EXERCISE REQUIREMENTS: The response should be a precise copy of every entry.

┌─ INFORMATION PROVIDED

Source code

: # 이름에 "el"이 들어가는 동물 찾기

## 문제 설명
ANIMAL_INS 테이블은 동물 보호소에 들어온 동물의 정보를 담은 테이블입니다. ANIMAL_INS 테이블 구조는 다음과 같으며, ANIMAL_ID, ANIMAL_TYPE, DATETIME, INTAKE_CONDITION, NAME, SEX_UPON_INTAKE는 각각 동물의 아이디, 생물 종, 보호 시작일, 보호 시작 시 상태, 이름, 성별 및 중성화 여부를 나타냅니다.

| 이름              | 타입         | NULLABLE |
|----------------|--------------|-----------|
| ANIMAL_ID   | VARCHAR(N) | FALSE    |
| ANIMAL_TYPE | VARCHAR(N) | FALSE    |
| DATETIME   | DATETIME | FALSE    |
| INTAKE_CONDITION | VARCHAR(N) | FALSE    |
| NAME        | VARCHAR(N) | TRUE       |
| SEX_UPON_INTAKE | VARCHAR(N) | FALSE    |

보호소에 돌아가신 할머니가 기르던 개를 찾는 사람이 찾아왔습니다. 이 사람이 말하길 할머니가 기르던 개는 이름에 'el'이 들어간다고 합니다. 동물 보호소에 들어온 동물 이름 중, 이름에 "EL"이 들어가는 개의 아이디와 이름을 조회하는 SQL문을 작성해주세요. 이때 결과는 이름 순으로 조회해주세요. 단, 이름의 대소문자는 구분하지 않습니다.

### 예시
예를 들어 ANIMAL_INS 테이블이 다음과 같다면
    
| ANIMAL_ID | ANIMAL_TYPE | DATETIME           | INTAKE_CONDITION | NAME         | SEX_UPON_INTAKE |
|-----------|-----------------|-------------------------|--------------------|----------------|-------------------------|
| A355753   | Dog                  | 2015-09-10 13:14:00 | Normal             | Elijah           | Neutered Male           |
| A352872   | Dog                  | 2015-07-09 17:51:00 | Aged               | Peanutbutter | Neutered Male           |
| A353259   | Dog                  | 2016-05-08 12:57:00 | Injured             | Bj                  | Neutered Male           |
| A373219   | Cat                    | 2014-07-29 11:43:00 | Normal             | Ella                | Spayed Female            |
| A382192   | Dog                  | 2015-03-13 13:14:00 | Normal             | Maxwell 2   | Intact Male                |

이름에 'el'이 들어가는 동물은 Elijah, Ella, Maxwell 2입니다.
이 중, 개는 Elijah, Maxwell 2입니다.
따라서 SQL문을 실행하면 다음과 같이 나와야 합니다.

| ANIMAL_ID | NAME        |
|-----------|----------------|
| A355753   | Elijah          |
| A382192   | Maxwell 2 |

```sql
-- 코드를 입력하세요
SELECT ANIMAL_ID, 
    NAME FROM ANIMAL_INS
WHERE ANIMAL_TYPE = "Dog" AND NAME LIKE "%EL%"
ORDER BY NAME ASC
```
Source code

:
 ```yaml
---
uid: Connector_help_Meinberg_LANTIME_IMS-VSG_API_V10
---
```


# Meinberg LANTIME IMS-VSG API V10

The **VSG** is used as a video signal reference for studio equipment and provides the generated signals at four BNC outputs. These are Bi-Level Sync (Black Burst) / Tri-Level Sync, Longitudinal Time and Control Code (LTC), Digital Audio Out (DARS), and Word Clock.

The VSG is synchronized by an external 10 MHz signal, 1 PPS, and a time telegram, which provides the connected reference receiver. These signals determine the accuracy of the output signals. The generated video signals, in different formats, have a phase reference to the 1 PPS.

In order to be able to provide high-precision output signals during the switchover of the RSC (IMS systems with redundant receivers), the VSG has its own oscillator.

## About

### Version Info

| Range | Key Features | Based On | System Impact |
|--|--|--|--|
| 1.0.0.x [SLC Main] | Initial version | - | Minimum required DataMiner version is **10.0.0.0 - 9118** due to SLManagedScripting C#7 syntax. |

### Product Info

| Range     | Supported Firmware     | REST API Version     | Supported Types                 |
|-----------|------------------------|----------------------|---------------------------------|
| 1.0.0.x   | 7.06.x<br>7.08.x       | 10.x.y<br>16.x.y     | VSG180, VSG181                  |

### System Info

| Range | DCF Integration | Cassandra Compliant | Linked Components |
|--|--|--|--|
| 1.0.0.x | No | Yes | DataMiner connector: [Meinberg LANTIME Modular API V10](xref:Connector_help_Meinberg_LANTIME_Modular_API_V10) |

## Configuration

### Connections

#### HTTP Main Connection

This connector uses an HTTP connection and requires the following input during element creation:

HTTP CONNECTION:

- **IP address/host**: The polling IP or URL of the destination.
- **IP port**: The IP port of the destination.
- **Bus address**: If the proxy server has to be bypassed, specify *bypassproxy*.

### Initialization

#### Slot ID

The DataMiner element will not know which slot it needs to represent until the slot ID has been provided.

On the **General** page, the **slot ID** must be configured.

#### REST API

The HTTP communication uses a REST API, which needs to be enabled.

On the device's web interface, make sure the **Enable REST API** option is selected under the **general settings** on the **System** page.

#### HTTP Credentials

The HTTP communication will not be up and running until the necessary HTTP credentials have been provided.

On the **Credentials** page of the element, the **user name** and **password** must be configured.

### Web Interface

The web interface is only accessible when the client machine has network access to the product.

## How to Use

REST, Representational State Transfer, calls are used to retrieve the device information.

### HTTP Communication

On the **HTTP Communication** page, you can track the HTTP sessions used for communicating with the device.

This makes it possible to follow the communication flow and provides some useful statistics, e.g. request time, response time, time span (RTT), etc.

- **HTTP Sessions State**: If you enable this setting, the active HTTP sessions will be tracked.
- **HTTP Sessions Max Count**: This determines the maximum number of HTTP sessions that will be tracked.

└─

REPLY TO THE TASK:
Source code

: # 이름에 "el"이 들어가는 동물 찾기

## 문제 설명
ANIMAL_INS 테이블은 동물 보호소에 들어온 동물의 정보를 담은 테이블입니다. ANIMAL_INS 테이블 구조는 다음과 같으며, ANIMAL_ID, ANIMAL_TYPE, DATETIME, INTAKE_CONDITION, NAME, SEX_UPON_INTAKE는 각각 동물의 아이디, 생물 종, 보호 시작일, 보호 시작 시 상태, 이름, 성별 및 중성화 여부를 나타냅니다.

| 이름              | 타입         | NULLABLE |
|----------------|--------------|-----------|
| ANIMAL_ID   | VARCHAR(N) | FALSE    |
| ANIMAL_TYPE | VARCHAR(N) | FALSE    |
| DATETIME   | DATETIME | FALSE    |
| INTAKE_CONDITION | VARCHAR(N) | FALSE    |
| NAME        | VARCHAR(N) | TRUE       |
| SEX_UPON_INTAKE | VARCHAR(N) | FALSE    |

보호소에 돌아가신 할머니가 기르던 개를 찾는 사람이 찾아왔습니다. 이 사람이 말하길 할머니가 기르던 개는 이름에 'el'이 들어간다고 합니다. 동물 보호소에 들어온 동물 이름 중, 이름에 "EL"이 들어가는 개의 아이디와 이름을 조회하는 SQL문을 작성해주세요. 이때 결과는 이름 순으로 조회해주세요. 단, 이름의 대소문자는 구분하지 않습니다.

### 예시
예를 들어 ANIMAL_INS 테이블이 다음과 같다면
    
| ANIMAL_ID | ANIMAL_TYPE | DATETIME           | INTAKE_CONDITION | NAME         | SEX_UPON_INTAKE |
|-----------|-----------------|-------------------------|--------------------|----------------|-------------------------|
| A355753   | Dog                  | 2015-09-10 13:14:00 | Normal             | Elijah           | Neutered Male           |
| A352872   | Dog                  | 2015-07-09 17:51:00 | Aged               | Peanutbutter | Neutered Male           |
| A353259   | Dog                  | 2016-05-08 12:57:00 | Injured             | Bj                  | Neutered Male           |
| A373219   | Cat                    | 2014-07-29 11:43:00 | Normal             | Ella                | Spayed Female            |
| A382192   | Dog                  | 2015-03-13 13:14:00 | Normal             | Maxwell 2   | Intact Male                |

이름에 'el'이 들어가는 동물은 Elijah, Ella, Maxwell 2입니다.
이 중, 개는 Elijah, Maxwell 2입니다.
따라서 SQL문을 실행하면 다음과 같이 나와야 합니다.

| ANIMAL_ID | NAME        |
|-----------|----------------|
| A355753   | Elijah          |
| A382192   | Maxwell 2 |

```sql
-- 코드를 입력하세요
SELECT ANIMAL_ID, 
    NAME FROM ANIMAL_INS
WHERE ANIMAL_TYPE = "Dog" AND NAME LIKE "%EL%"
ORDER BY NAME ASC
```
Source code

:
 ```yaml
---
uid: Connector_help_Meinberg_LANTIME_IMS-VSG_API_V10
---
```


# Meinberg LANTIME IMS-VSG API V10

The **VSG** is used as a video signal reference for studio equipment and provides the generated signals at four BNC outputs. These are Bi-Level Sync (Black Burst) / Tri-Level Sync, Longitudinal Time and Control Code (LTC), Digital Audio Out (DARS), and Word Clock.

The VSG is synchronized by an external 10 MHz signal, 1 PPS, and a time telegram, which provides the connected reference receiver. These signals determine the accuracy of the output signals. The generated video signals, in different formats, have a phase reference to the 1 PPS.

In order to be able to provide high-precision output signals during the switchover of the RSC (IMS systems with redundant receivers), the VSG has its own oscillator.

## About

### Version Info

| Range | Key Features | Based On | System Impact |
|--|--|--|--|
| 1.0.0.x [SLC Main] | Initial version | - | Minimum required DataMiner version is **10.0.0.0 - 9118** due to SLManagedScripting C#7 syntax. |

### Product Info

| Range     | Supported Firmware     | REST API Version     | Supported Types                 |
|-----------|------------------------|----------------------|---------------------------------|
| 1.0.0.x   | 7.06.x<br>7.08.x       | 10.x.y<br>16.x.y     | VSG180, VSG181                  |

### System Info

| Range | DCF Integration | Cassandra Compliant | Linked Components |
|--|--|--|--|
| 1.0.0.x | No | Yes | DataMiner connector: [Meinberg LANTIME Modular API V10](xref:Connector_help_Meinberg_LANTIME_Modular_API_V10) |

## Configuration

### Connections

#### HTTP Main Connection

This connector uses an HTTP connection and requires the following input during element creation:

HTTP CONNECTION:

- **IP address/host**: The polling IP or URL of the destination.
- **IP port**: The IP port of the destination.
- **Bus address**: If the proxy server has to be bypassed, specify *bypassproxy*.

### Initialization

#### Slot ID

The DataMiner element will not know which slot it needs to represent until the slot ID has been provided.

On the **General** page, the **slot ID** must be configured.

#### REST API

The HTTP communication uses a REST API, which needs to be enabled.

On the device's web interface, make sure the **Enable REST API** option is selected under the **general settings** on the **System** page.

#### HTTP Credentials

The HTTP communication will not be up and running until the necessary HTTP credentials have been provided.

On the **Credentials** page of the element, the **user name** and **password** must be configured.

### Web Interface

The web interface is only accessible when the client machine has network access to the product.

## How to Use

REST, Representational State Transfer, calls are used to retrieve the device information.

### HTTP Communication

On the **HTTP Communication** page, you can track the HTTP sessions used for communicating with the device.

This makes it possible to follow the communication flow and provides some useful statistics, e.g. request time, response time, time span (RTT), etc.

- **HTTP Sessions State**: If you enable this setting, the active HTTP sessions will be tracked.
- **HTTP Sessions Max Count**: This determines the maximum number of HTTP sessions that will be tracked.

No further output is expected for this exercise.